Back on the Sea of Cortez (Baja’s east coast), we planned to spend a day in Mulegé— but enjoyed it so much that we ended up finishing the week here, camped near an adorable German family of 5 (@Old_German_Fire_Truck) at another incredible boondocking site right on the beach.
Once again, we woke with the sun each morning to wander on foot over the hills in search of interesting wildlife, shells, and rubbish (which Dan was collecting in an effort to clean up the beach).
As we ventured through the saguaro cactus that grew right up to the water here, we eventually spotted a bustle of activity off the coast— an enormous pod of dolphins was playing and jumping just out from the point!
We watched excitedly for about 30min before I finally insisted that we return to the van, inflate the kayak, and get in the water with the dolphins, who were still splashing in the same big cluster alongside dozens of sea birds.
The dolphins had finished jumping by the time we hit the water, but we easily paddled nearby and then sat in amazement as a pod of maybe 100 dolphins swam all around us, a chorus of exhales each time they surfaced and the occasional spout of water the only sound on an otherwise quiet morning.
It was one of the most beautiful things I’ve ever witnessed— and less than an hour later I was snorkelling with blow fish, in awe of how many incredible encounters we were having all from the quiet shores of our free campsite.
We spent 3 nights in total camped at Punta Prieta, leaving only once to drive into town and re-stock on some ingredients and a large stash of local tacos for a grand feast.

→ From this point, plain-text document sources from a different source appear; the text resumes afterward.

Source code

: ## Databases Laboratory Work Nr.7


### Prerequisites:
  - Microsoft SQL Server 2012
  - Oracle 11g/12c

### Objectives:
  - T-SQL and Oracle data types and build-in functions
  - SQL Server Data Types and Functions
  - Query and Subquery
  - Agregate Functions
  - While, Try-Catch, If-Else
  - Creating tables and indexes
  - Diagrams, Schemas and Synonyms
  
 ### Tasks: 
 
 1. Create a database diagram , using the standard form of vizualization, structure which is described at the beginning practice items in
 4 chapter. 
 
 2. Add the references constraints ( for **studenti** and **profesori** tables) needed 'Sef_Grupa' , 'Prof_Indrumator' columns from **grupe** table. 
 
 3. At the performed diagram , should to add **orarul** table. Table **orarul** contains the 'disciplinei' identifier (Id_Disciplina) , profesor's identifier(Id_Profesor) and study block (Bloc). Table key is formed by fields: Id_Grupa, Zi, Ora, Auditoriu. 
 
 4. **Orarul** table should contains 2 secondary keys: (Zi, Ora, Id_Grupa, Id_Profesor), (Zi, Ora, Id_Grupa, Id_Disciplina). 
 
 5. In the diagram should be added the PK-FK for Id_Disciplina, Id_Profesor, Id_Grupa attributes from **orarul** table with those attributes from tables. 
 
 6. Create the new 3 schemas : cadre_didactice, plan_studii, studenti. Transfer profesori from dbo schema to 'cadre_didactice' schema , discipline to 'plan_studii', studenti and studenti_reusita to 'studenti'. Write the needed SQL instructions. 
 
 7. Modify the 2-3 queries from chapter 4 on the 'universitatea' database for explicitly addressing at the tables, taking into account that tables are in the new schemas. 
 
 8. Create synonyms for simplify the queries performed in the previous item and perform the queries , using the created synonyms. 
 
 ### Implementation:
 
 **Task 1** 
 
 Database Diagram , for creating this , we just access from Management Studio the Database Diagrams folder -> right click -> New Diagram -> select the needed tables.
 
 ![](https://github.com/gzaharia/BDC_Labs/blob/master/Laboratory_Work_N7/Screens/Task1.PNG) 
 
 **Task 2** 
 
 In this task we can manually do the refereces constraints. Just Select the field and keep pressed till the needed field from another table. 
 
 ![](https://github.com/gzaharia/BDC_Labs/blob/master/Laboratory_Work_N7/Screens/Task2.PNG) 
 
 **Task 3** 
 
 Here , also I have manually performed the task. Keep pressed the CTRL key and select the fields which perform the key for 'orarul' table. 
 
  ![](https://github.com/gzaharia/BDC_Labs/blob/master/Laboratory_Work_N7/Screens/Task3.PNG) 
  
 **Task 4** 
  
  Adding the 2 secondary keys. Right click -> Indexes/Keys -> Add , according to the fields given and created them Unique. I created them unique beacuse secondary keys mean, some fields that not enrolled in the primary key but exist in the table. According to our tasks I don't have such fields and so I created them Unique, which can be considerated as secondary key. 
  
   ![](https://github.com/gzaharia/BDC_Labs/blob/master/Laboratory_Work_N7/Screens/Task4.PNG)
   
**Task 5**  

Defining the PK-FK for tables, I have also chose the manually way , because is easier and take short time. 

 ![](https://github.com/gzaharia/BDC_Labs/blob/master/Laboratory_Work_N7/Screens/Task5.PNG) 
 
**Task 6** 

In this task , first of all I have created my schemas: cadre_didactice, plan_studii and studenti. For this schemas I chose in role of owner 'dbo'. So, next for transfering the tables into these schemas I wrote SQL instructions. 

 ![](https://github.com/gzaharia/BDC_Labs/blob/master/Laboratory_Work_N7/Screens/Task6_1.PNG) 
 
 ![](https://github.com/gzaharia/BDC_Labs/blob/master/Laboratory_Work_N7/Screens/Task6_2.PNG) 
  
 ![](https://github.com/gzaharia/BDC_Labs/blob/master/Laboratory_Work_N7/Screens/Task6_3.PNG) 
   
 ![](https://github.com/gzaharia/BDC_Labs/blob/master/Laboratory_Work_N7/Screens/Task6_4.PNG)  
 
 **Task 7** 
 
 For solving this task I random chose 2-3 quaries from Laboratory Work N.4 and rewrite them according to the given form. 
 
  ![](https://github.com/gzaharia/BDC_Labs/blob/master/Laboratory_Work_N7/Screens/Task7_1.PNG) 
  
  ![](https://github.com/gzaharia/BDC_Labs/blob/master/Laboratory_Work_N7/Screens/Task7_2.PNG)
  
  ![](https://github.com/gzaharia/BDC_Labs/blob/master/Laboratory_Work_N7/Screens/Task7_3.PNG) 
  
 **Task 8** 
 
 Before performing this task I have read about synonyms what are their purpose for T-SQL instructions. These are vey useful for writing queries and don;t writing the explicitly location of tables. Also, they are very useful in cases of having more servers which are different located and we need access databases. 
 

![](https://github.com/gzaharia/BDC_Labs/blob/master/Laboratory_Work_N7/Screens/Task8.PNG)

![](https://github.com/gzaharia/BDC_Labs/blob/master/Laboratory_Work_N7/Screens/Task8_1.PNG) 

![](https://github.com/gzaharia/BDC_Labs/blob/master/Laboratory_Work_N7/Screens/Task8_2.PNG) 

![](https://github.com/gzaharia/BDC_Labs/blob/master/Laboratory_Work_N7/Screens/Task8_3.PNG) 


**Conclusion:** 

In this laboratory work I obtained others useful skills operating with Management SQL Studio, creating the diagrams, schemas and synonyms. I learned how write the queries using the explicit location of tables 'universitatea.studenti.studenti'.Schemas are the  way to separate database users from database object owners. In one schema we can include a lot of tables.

One of our favourite things when we arrive to a new spot is comparing local restaurants, so we certainly couldn’t pass up the opportunity to weigh-in on the ongoing debate for Mulegé’s best tacos— Asadero Dany vs Mario’s.
After careful consideration of no fewer than 4 restaurants, we agreed conclusively that Mario’s pescado tacos simply can’t be beat— in fact, they were the best fish tacos Dan or I had EVER had. I eagerly await the eatery that will top it in the coming weeks!
Finally, at the end of what was such an incredibly jam-packed week that I can hardly find room for all the photos in a single blog post… we drove up to the Misión de Mulegé to take in sweeping views of the emerald, palm-studded lagoon that wraps through town.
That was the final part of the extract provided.